◆ Source data:
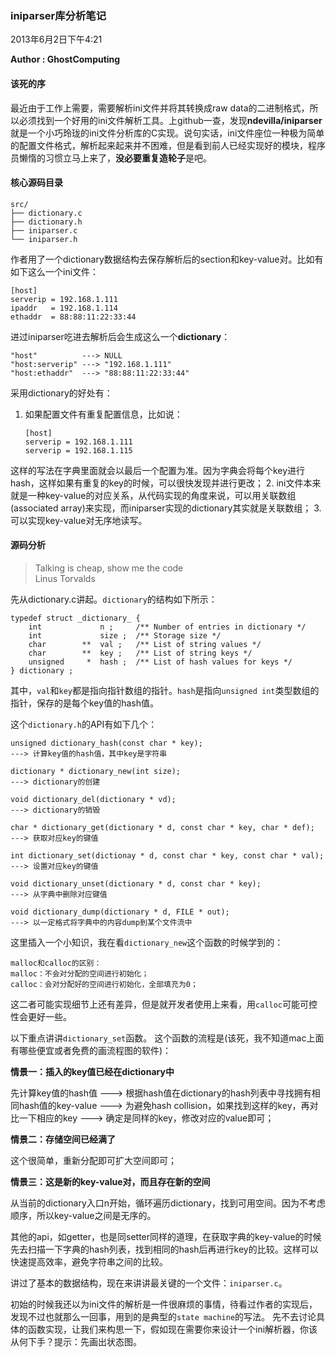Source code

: ### iniparser库分析笔记 ###
2013年6月2日下午4:21

**Author : GhostComputing**
#### 该死的序 ####
最近由于工作上需要，需要解析ini文件并将其转换成raw data的二进制格式，所以必须找到一个好用的ini文件解析工具。上github一查，发现**ndevilla/iniparser**就是一个小巧玲珑的ini文件分析库的C实现。说句实话，ini文件座位一种极为简单的配置文件格式，解析起来起来并不困难，但是看到前人已经实现好的模块，程序员懒惰的习惯立马上来了，**没必要重复造轮子**是吧。

#### 核心源码目录 ####
	src/
	├── dictionary.c
	├── dictionary.h
	├── iniparser.c
	└── iniparser.h

作者用了一个dictionary数据结构去保存解析后的section和key-value对。比如有如下这么一个ini文件：

	[host]
	serverip = 192.168.1.111
	ipaddr   = 192.168.1.114
	ethaddr  = 88:88:11:22:33:44
	
进过iniparser吃进去解析后会生成这么一个**dictionary**：
	
	"host"          ---> NULL
	"host:serverip" ---> "192.168.1.111"
	"host:ethaddr"  ---> "88:88:11:22:33:44"

采用dictionary的好处有：

1.	如果配置文件有重复配置信息，比如说：

		[host]
		serverip = 192.168.1.111
		serverip = 192.168.1.115
这样的写法在字典里面就会以最后一个配置为准。因为字典会将每个key进行hash，这样如果有重复的key的时候，可以很快发现并进行更改；
2. ini文件本来就是一种key-value的对应关系，从代码实现的角度来说，可以用关联数组(associated array)来实现，而iniparser实现的dictionary其实就是关联数组；
3. 可以实现key-value对无序地读写。

#### 源码分析 ####
> Talking is cheap, show me the code   
> Linus Torvalds


先从dictionary.c讲起。`dictionary`的结构如下所示：

	typedef struct _dictionary_ {
    	int             n ;     /** Number of entries in dictionary */
    	int             size ;  /** Storage size */
    	char        **  val ;   /** List of string values */
    	char        **  key ;   /** List of string keys */
    	unsigned     *  hash ;  /** List of hash values for keys */
	} dictionary ;
其中，`val`和`key`都是指向指针数组的指针。`hash`是指向`unsigned int`类型数组的指针，保存的是每个key值的hash值。

这个`dictionary.h`的API有如下几个：

	unsigned dictionary_hash(const char * key); 
	---> 计算key值的hash值，其中key是字符串
	
	dictionary * dictionary_new(int size);      
	---> dictionary的创建
	
	void dictionary_del(dictionary * vd);      
	---> dictionary的销毁
	
	char * dictionary_get(dictionary * d, const char * key, char * def); 
	---> 获取对应key的键值
	
	int dictionary_set(dictionay * d, const char * key, const char * val);
	---> 设置对应key的键值
	
	void dictionary_unset(dictionary * d, const char * key);
	---> 从字典中删除对应键值
	
	void dictionary_dump(dictionary * d, FILE * out);
	---> 以一定格式将字典中的内容dump到某个文件流中
这里插入一个小知识，我在看`dictionary_new`这个函数的时候学到的：

	malloc和calloc的区别：
	malloc：不会对分配的空间进行初始化；
	calloc：会对分配好的空间进行初始化，全部填充为0；
这二者可能实现细节上还有差异，但是就开发者使用上来看，用`calloc`可能可控性会更好一些。

以下重点讲讲`dictionary_set`函数。
这个函数的流程是(该死，我不知道mac上面有哪些便宜或者免费的画流程图的软件)：

**情景一：插入的key值已经在dictionary中**

先计算key值的hash值 ---> 根据hash值在dictionary的hash列表中寻找拥有相同hash值的key-value --->
为避免hash collision，如果找到这样的key，再对比一下相应的key ---> 确定是同样的key，修改对应的value即可；

**情景二：存储空间已经满了**

这个很简单，重新分配即可扩大空间即可；

**情景三：这是新的key-value对，而且存在新的空间**

从当前的dictionary入口n开始，循环遍历dictionary，找到可用空间。因为不考虑顺序，所以key-value之间是无序的。

其他的api，如getter，也是同setter同样的道理，在获取字典的key-value的时候先去扫描一下字典的hash列表，找到相同的hash后再进行key的比较。这样可以快速提高效率，避免字符串之间的比较。

讲过了基本的数据结构，现在来讲讲最关键的一个文件：`iniparser.c`。

初始的时候我还以为ini文件的解析是一件很麻烦的事情，待看过作者的实现后，发现不过也就那么一回事，用到的是典型的`state machine`的写法。
先不去讨论具体的函数实现，让我们来构思一下，假如现在需要你来设计一个ini解析器，你该从何下手？提示：先画出状态图。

◆ About this exercise:
Return every line from the entries above that includes the word "string".

◆ Result of this exercise:
    	char        **  val ;   /** List of string values */
    	char        **  key ;   /** List of string keys */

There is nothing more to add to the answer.